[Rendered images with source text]
◆ ◆ ◆

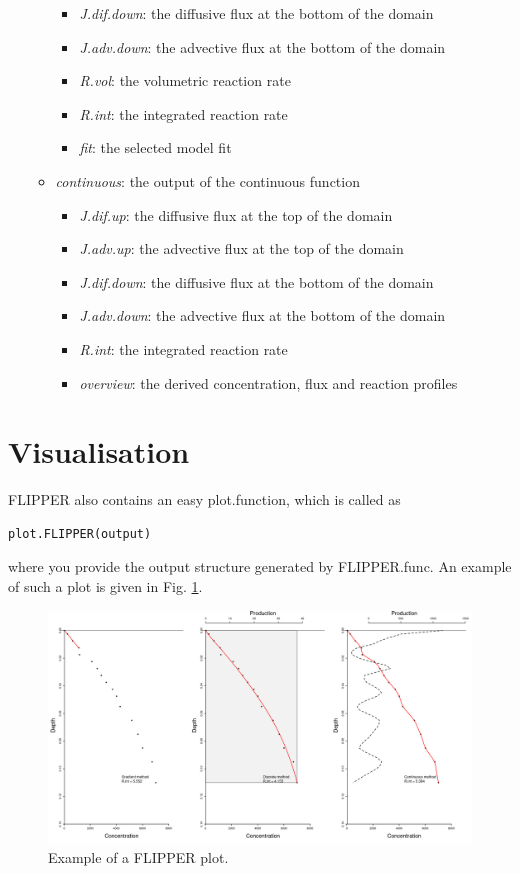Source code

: \documentclass[10pt]{article}
\begin{document}
\begin{itemize}
\begin{itemize}
\begin{itemize}
\item  \textit{J.dif.down}: the diffusive flux at the bottom of the domain
\item  \textit{J.adv.down}: the advective flux at the bottom of the domain
\item  \textit{R.vol}: the volumetric reaction rate
\item  \textit{R.int}: the integrated reaction rate
\item  \textit{fit}: the selected model fit 
\end{itemize}
 \item \textit{continuous}: the output of the continuous function
 \begin{itemize}
\item  \textit{J.dif.up}: the diffusive flux at the top of the domain
\item  \textit{J.adv.up}: the advective flux at the top of the domain
\item  \textit{J.dif.down}: the diffusive flux at the bottom of the domain
\item  \textit{J.adv.down}: the advective flux at the bottom of the domain
\item  \textit{R.int}: the integrated reaction rate
\item  \textit{overview}: the derived concentration, flux and reaction profiles
\end{itemize}
\end{itemize}

\end{itemize}

\section{Visualisation}

FLIPPER also contains an easy plot.function, which is called as
\begin{verbatim}
plot.FLIPPER(output)
\end{verbatim}
where you provide the output structure generated by FLIPPER.func. An example of such a plot is given in Fig. \ref{fig_Flipperplot}.

\begin{figure}[!htbp]
	\includegraphics[width=\linewidth]{FLIPPERDOC_Figures/FLIPPER_plotexample.png}
	\caption{Example of a FLIPPER plot.}
	\label{fig_Flipperplot}
\end{figure}
\end{document}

◆ ◆ ◆

Find the string "textit" in the records, then copy each line where it occurs.

▸ Solution:
\item  \textit{J.dif.down}: the diffusive flux at the bottom of the domain
\item  \textit{J.adv.down}: the advective flux at the bottom of the domain
\item  \textit{R.vol}: the volumetric reaction rate
\item  \textit{R.int}: the integrated reaction rate
\item  \textit{fit}: the selected model fit 
 \item \textit{continuous}: the output of the continuous function
\item  \textit{J.dif.up}: the diffusive flux at the top of the domain
\item  \textit{J.adv.up}: the advective flux at the top of the domain
\item  \textit{J.dif.down}: the diffusive flux at the bottom of the domain
\item  \textit{J.adv.down}: the advective flux at the bottom of the domain
\item  \textit{R.int}: the integrated reaction rate
\item  \textit{overview}: the derived concentration, flux and reaction profiles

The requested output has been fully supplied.